Task instructions: Repeat word for word the lines from the top of the records through the line containing "all the necessary targets.", and skip the pictures.

Task material:
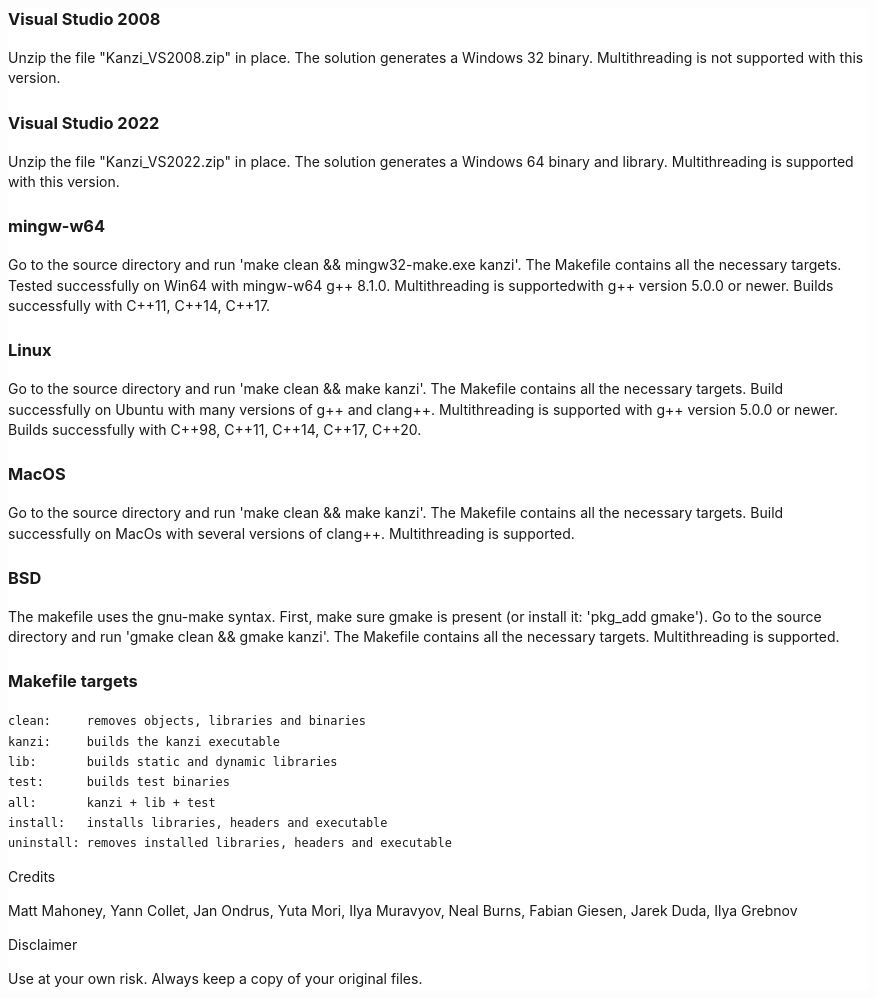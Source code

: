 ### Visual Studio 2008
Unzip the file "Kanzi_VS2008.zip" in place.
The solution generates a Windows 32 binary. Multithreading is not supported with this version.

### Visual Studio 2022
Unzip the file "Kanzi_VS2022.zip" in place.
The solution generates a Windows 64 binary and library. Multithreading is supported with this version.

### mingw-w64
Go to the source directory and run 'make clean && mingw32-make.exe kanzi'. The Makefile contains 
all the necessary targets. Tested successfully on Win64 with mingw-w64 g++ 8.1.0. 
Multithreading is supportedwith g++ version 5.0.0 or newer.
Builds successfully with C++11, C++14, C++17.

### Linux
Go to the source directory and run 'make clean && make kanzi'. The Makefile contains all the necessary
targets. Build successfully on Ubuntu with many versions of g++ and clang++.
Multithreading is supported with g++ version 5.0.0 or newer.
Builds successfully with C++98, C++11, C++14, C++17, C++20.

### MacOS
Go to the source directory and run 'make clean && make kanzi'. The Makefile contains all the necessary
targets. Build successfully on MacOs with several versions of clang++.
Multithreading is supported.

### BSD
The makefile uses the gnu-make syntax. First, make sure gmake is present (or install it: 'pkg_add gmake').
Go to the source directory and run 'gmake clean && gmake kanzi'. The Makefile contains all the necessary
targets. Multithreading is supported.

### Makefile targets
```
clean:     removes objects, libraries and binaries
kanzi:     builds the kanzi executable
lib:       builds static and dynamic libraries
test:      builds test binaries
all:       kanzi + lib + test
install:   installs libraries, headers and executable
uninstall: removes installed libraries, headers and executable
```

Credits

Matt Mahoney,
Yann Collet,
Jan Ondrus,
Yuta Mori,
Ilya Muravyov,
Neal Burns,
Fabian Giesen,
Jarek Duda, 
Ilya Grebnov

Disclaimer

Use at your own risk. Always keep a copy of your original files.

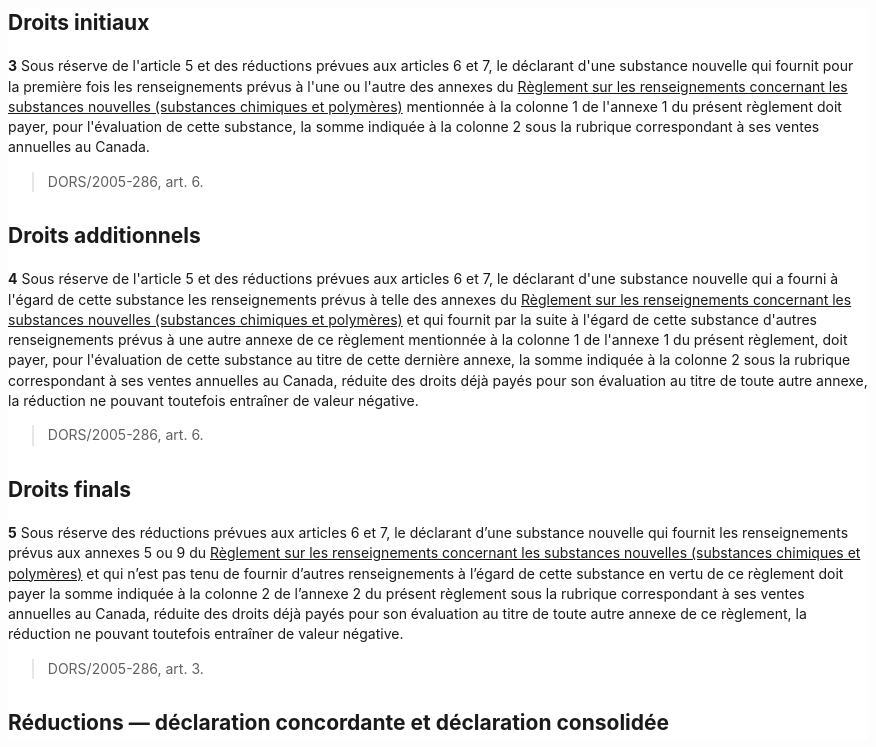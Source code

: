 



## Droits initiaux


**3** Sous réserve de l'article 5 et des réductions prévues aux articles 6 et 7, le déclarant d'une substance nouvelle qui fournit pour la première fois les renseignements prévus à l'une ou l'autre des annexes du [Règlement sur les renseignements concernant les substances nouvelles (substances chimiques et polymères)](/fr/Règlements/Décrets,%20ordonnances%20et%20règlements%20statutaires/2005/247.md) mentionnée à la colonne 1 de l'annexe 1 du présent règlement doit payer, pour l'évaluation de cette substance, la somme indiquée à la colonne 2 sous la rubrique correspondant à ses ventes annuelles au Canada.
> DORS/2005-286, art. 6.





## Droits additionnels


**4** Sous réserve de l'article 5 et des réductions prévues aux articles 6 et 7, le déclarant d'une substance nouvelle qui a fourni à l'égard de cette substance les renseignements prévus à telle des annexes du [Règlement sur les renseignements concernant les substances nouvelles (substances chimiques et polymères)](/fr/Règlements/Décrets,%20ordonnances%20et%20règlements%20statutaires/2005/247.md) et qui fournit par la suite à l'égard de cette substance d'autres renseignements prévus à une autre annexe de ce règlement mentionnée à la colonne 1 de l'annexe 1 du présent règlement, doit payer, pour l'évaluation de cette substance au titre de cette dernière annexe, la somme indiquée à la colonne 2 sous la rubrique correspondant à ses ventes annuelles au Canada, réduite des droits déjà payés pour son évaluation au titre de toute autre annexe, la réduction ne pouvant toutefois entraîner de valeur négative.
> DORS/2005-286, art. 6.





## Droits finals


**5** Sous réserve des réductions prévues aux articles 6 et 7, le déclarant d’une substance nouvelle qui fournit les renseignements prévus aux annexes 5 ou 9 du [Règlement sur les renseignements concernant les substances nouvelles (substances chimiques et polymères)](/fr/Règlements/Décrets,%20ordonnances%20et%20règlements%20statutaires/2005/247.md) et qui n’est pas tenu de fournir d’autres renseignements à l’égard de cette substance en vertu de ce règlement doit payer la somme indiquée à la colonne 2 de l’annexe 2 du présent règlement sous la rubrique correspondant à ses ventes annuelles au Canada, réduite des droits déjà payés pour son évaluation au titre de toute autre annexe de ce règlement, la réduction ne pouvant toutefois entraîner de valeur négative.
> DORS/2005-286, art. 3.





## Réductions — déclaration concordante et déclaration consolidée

Exercise response:
Source code

: ### Visual Studio 2008
Unzip the file "Kanzi_VS2008.zip" in place.
The solution generates a Windows 32 binary. Multithreading is not supported with this version.

### Visual Studio 2022
Unzip the file "Kanzi_VS2022.zip" in place.
The solution generates a Windows 64 binary and library. Multithreading is supported with this version.

### mingw-w64
Go to the source directory and run 'make clean && mingw32-make.exe kanzi'. The Makefile contains 
all the necessary targets. Tested successfully on Win64 with mingw-w64 g++ 8.1.0. 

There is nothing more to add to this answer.